Mas Raka terus mengeles. Kukeluarkan gawaiku. Lalu menunjukkan beberapa foto yang kuambil waktu itu. Di depannya dan juga Ibu.

"Lihat ini! Ini! Dan ini!"

Aku mendesis.

"Kok kamu lancang?! Sejak kapan jadi nggak sopan sama suami? Itu ngapain foto slip gaji Mas segala?"

"Nggak perlu tanya, Mas! Harus dijelaskan. Ini apa maksudnya? Gaji kamu bahkan hampir lima juta. Kenapa justru aku hanya kamu beri tak sampai tiga juta? Kamu ke manakan, Mas? Jawab!"
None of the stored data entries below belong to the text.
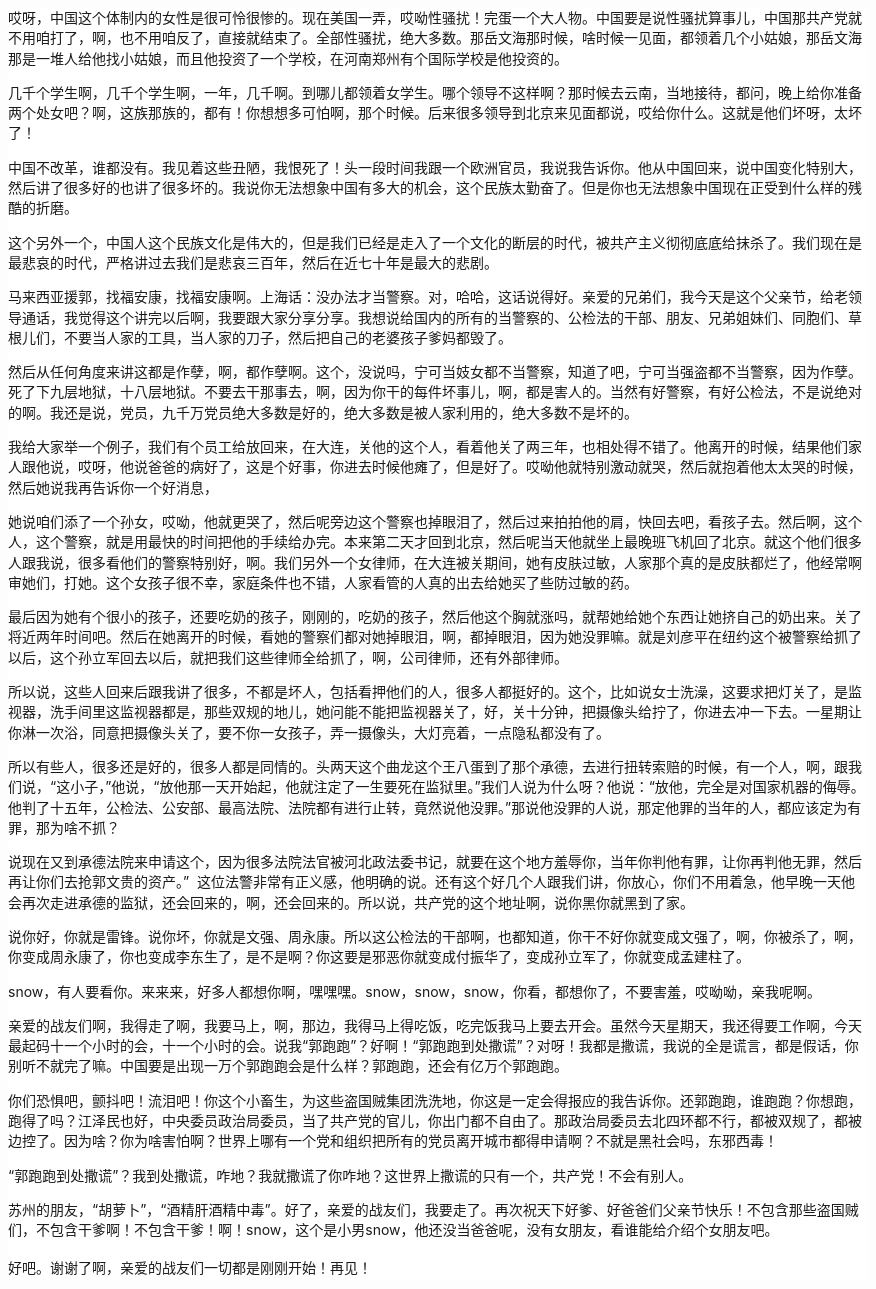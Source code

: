 
哎呀，中国这个体制内的女性是很可怜很惨的。现在美国一弄，哎呦性骚扰！完蛋一个大人物。中国要是说性骚扰算事儿，中国那共产党就不用咱打了，啊，也不用咱反了，直接就结束了。全部性骚扰，绝大多数。那岳文海那时候，啥时候一见面，都领着几个小姑娘，那岳文海那是一堆人给他找小姑娘，而且他投资了一个学校，在河南郑州有个国际学校是他投资的。
  

几千个学生啊，几千个学生啊，一年，几千啊。到哪儿都领着女学生。哪个领导不这样啊？那时候去云南，当地接待，都问，晚上给你准备两个处女吧？啊，这族那族的，都有！你想想多可怕啊，那个时候。后来很多领导到北京来见面都说，哎给你什么。这就是他们坏呀，太坏了！
  

中国不改革，谁都没有。我见着这些丑陋，我恨死了！头一段时间我跟一个欧洲官员，我说我告诉你。他从中国回来，说中国变化特别大，然后讲了很多好的也讲了很多坏的。我说你无法想象中国有多大的机会，这个民族太勤奋了。但是你也无法想象中国现在正受到什么样的残酷的折磨。
  

这个另外一个，中国人这个民族文化是伟大的，但是我们已经是走入了一个文化的断层的时代，被共产主义彻彻底底给抹杀了。我们现在是最悲哀的时代，严格讲过去我们是悲哀三百年，然后在近七十年是最大的悲剧。
  

马来西亚援郭，找福安康，找福安康啊。上海话：没办法才当警察。对，哈哈，这话说得好。亲爱的兄弟们，我今天是这个父亲节，给老领导通话，我觉得这个讲完以后啊，我要跟大家分享分享。我想说给国内的所有的当警察的、公检法的干部、朋友、兄弟姐妹们、同胞们、草根儿们，不要当人家的工具，当人家的刀子，然后把自己的老婆孩子爹妈都毁了。
  

然后从任何角度来讲这都是作孽，啊，都作孽啊。这个，没说吗，宁可当妓女都不当警察，知道了吧，宁可当强盗都不当警察，因为作孽。死了下九层地狱，十八层地狱。不要去干那事去，啊，因为你干的每件坏事儿，啊，都是害人的。当然有好警察，有好公检法，不是说绝对的啊。我还是说，党员，九千万党员绝大多数是好的，绝大多数是被人家利用的，绝大多数不是坏的。
  

我给大家举一个例子，我们有个员工给放回来，在大连，关他的这个人，看着他关了两三年，也相处得不错了。他离开的时候，结果他们家人跟他说，哎呀，他说爸爸的病好了，这是个好事，你进去时候他瘫了，但是好了。哎呦他就特别激动就哭，然后就抱着他太太哭的时候，然后她说我再告诉你一个好消息，
  

她说咱们添了一个孙女，哎呦，他就更哭了，然后呢旁边这个警察也掉眼泪了，然后过来拍拍他的肩，快回去吧，看孩子去。然后啊，这个人，这个警察，就是用最快的时间把他的手续给办完。本来第二天才回到北京，然后呢当天他就坐上最晚班飞机回了北京。就这个他们很多人跟我说，很多看他们的警察特别好，啊。我们另外一个女律师，在大连被关期间，她有皮肤过敏，人家那个真的是皮肤都烂了，他经常啊审她们，打她。这个女孩子很不幸，家庭条件也不错，人家看管的人真的出去给她买了些防过敏的药。
  

最后因为她有个很小的孩子，还要吃奶的孩子，刚刚的，吃奶的孩子，然后他这个胸就涨吗，就帮她给她个东西让她挤自己的奶出来。关了将近两年时间吧。然后在她离开的时候，看她的警察们都对她掉眼泪，啊，都掉眼泪，因为她没罪嘛。就是刘彦平在纽约这个被警察给抓了以后，这个孙立军回去以后，就把我们这些律师全给抓了，啊，公司律师，还有外部律师。
  

所以说，这些人回来后跟我讲了很多，不都是坏人，包括看押他们的人，很多人都挺好的。这个，比如说女士洗澡，这要求把灯关了，是监视器，洗手间里这监视器都是，那些双规的地儿，她问能不能把监视器关了，好，关十分钟，把摄像头给拧了，你进去冲一下去。一星期让你淋一次浴，同意把摄像头关了，要不你一女孩子，弄一摄像头，大灯亮着，一点隐私都没有了。
  

所以有些人，很多还是好的，很多人都是同情的。头两天这个曲龙这个王八蛋到了那个承德，去进行扭转索赔的时候，有一个人，啊，跟我们说，“这小子，”他说，“放他那一天开始起，他就注定了一生要死在监狱里。”我们人说为什么呀？他说：“放他，完全是对国家机器的侮辱。他判了十五年，公检法、公安部、最高法院、法院都有进行止转，竟然说他没罪。”那说他没罪的人说，那定他罪的当年的人，都应该定为有罪，那为啥不抓？
  

说现在又到承德法院来申请这个，因为很多法院法官被河北政法委书记，就要在这个地方羞辱你，当年你判他有罪，让你再判他无罪，然后再让你们去抢郭文贵的资产。”  这位法警非常有正义感，他明确的说。还有这个好几个人跟我们讲，你放心，你们不用着急，他早晚一天他会再次走进承德的监狱，还会回来的，啊，还会回来的。所以说，共产党的这个地址啊，说你黑你就黑到了家。
  

说你好，你就是雷锋。说你坏，你就是文强、周永康。所以这公检法的干部啊，也都知道，你干不好你就变成文强了，啊，你被杀了，啊，你变成周永康了，你也变成李东生了，是不是啊？你这要是邪恶你就变成付振华了，变成孙立军了，你就变成孟建柱了。
  


  

snow，有人要看你。来来来，好多人都想你啊，嘿嘿嘿。snow，snow，snow，你看，都想你了，不要害羞，哎呦呦，亲我呢啊。
  

亲爱的战友们啊，我得走了啊，我要马上，啊，那边，我得马上得吃饭，吃完饭我马上要去开会。虽然今天星期天，我还得要工作啊，今天最起码十一个小时的会，十一个小时的会。说我“郭跑跑”？好啊！“郭跑跑到处撒谎”？对呀！我都是撒谎，我说的全是谎言，都是假话，你别听不就完了嘛。中国要是出现一万个郭跑跑会是什么样？郭跑跑，还会有亿万个郭跑跑。
  

你们恐惧吧，颤抖吧！流泪吧！你这个小畜生，为这些盗国贼集团洗洗地，你这是一定会得报应的我告诉你。还郭跑跑，谁跑跑？你想跑，跑得了吗？江泽民也好，中央委员政治局委员，当了共产党的官儿，你出门都不自由了。那政治局委员去北四环都不行，都被双规了，都被边控了。因为啥？你为啥害怕啊？世界上哪有一个党和组织把所有的党员离开城市都得申请啊？不就是黑社会吗，东邪西毒！
  

“郭跑跑到处撒谎”？我到处撒谎，咋地？我就撒谎了你咋地？这世界上撒谎的只有一个，共产党！不会有别人。
  

苏州的朋友，“胡萝卜”，“酒精肝酒精中毒”。好了，亲爱的战友们，我要走了。再次祝天下好爹、好爸爸们父亲节快乐！不包含那些盗国贼们，不包含干爹啊！不包含干爹！啊！snow，这个是小男snow，他还没当爸爸呢，没有女朋友，看谁能给介绍个女朋友吧。
  


  

好吧。谢谢了啊，亲爱的战友们一切都是刚刚开始！再见！
<u></u><sub></sub><sup></sup><strike></strike>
Suasana semakin panas. Suaraku pun tak lagi terkontrol. Aku emosi. Kecurangan suamiku, kenapa baru kuketahui? Ya Tuhan! Dua tahun aku ditipu! Slip gaji itu, pasti sudah ada sejak lama!

Ah, aku merutuki diri. Kenapa pula terlalu percaya padanya!

Bodoh!

Bodoh!

"Sudahlah, Din. Mas males berdebat. Asal kamu tahu, sebagai seorang istri itu harus neriman, nggak boleh protes soal nafkah dari suami. Lagian, ngapain kamu foto-foto itu struk nggak penting. Selain lancang, kamu juga sudah mengacau privasi suami!"

Woaahh ....

Aku tersenyum sinis. Pandai sekali ia berkelit. Dari awal pertanyaan tak ada satu pun yang dijawab. Ia bahkan membalik keadaan. Menyudutkanku sebagai istri yang tak sopan.

"Ibu lihat sendiri, 'kan? Pertanyaanku nggak ada yang dijawab. Mas Raka justru membahas hal lain-lain. Terserahlah! Percuma juga. Pembicaraan ini nggak penting!"

Aku membalik badan. Meninggalkan kamar Ibu. Mas Raka dan Ibu terdiam.